AIM OF THE EXERCISE: Quote the entries below from the line with "### 🚀 More to Come!" through the line with "This repository showcases", both ends included, and only those lines.

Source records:
━━━━━━━━━━━━━━━━
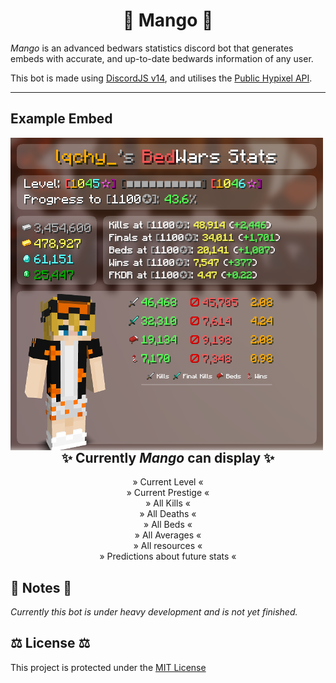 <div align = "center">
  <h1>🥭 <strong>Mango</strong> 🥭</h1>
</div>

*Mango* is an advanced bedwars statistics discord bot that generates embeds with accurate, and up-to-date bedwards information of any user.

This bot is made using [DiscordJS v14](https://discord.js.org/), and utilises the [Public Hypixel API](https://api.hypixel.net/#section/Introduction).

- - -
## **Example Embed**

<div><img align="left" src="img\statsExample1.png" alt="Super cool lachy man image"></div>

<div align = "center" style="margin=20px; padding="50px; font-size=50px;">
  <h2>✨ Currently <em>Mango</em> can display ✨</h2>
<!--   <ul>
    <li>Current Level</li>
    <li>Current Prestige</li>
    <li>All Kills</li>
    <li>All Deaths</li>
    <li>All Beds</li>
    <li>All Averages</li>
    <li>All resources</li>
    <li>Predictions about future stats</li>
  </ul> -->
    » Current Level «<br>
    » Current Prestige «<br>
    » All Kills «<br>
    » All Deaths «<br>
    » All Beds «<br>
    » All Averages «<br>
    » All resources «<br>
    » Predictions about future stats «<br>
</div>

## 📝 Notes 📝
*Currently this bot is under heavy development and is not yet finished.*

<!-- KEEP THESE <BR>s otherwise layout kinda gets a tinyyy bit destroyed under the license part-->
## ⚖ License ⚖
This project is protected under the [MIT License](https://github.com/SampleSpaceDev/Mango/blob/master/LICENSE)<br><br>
━━━━━━━━━━━━━━━━
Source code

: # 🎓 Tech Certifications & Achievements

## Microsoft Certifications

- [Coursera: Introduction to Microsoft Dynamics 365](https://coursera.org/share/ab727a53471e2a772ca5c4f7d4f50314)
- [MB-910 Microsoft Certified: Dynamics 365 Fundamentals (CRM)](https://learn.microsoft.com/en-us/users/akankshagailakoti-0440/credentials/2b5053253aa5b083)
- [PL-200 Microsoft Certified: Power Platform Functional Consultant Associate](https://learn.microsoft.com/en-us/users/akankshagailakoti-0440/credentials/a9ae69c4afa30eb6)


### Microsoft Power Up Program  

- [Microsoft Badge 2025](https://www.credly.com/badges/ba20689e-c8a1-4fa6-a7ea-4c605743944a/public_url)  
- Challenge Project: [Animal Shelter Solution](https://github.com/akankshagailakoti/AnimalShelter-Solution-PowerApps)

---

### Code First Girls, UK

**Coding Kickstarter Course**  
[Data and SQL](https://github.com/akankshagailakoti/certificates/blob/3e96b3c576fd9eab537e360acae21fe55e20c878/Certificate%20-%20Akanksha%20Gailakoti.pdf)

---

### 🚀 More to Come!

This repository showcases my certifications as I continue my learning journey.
━━━━━━━━━━━━━━━━
EXERCISE OUTPUT:
### 🚀 More to Come!

This repository showcases my certifications as I continue my learning journey.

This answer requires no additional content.